--- Input for this task Enclosed Below ---

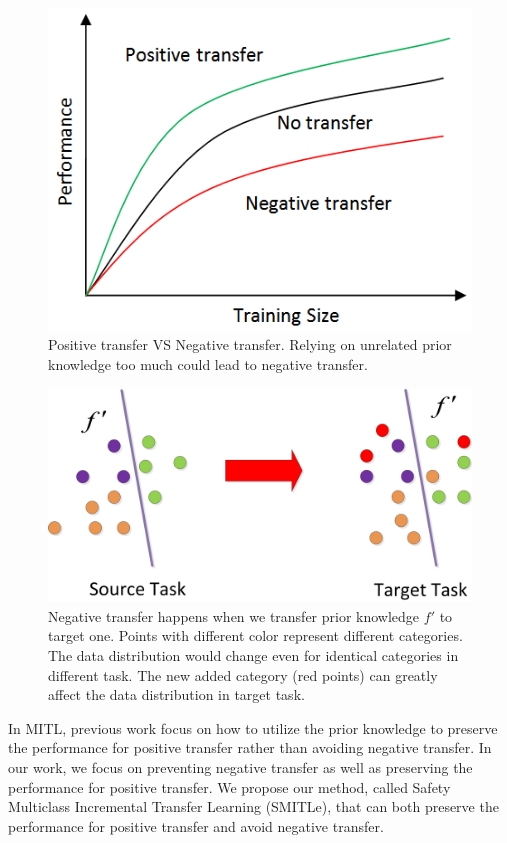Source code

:\begin{figure}
\centering
\includegraphics[scale=.5]{fig/negative.png}
\caption{Positive transfer VS Negative transfer. Relying on unrelated prior knowledge too much could lead to negative transfer.}\label{fig:neg}
\end{figure}
\begin{figure}
\centering
\includegraphics[scale=.4]{fig/domain.jpg}
\caption{Negative transfer happens when we transfer prior knowledge $f'$ to target one. Points with different color represent different categories. The data distribution would change even for identical categories in different task. The new added category (red points) can greatly affect the data distribution in target task. }\label{fig:distribution}
\end{figure}
In MITL, previous work focus on how to utilize the prior knowledge to preserve the performance for positive transfer rather than avoiding negative transfer. In our work, we focus on preventing negative transfer as well as preserving the performance for positive transfer. We propose our method, called Safety Multiclass Incremental Transfer Learning (SMITLe), that can both preserve the performance for positive transfer and avoid negative transfer.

--- End of Enclosed Input for this task ---

> _What you have to do_
A faithful copy is needed: reproduce all of the data above, leaving the pictures out.

> _Written reply_
Source code

:\begin{figure}
\centering
\includegraphics[scale=.5]{fig/negative.png}
\caption{Positive transfer VS Negative transfer. Relying on unrelated prior knowledge too much could lead to negative transfer.}\label{fig:neg}
\end{figure}
\begin{figure}
\centering
\includegraphics[scale=.4]{fig/domain.jpg}
\caption{Negative transfer happens when we transfer prior knowledge $f'$ to target one. Points with different color represent different categories. The data distribution would change even for identical categories in different task. The new added category (red points) can greatly affect the data distribution in target task. }\label{fig:distribution}
\end{figure}
In MITL, previous work focus on how to utilize the prior knowledge to preserve the performance for positive transfer rather than avoiding negative transfer. In our work, we focus on preventing negative transfer as well as preserving the performance for positive transfer. We propose our method, called Safety Multiclass Incremental Transfer Learning (SMITLe), that can both preserve the performance for positive transfer and avoid negative transfer.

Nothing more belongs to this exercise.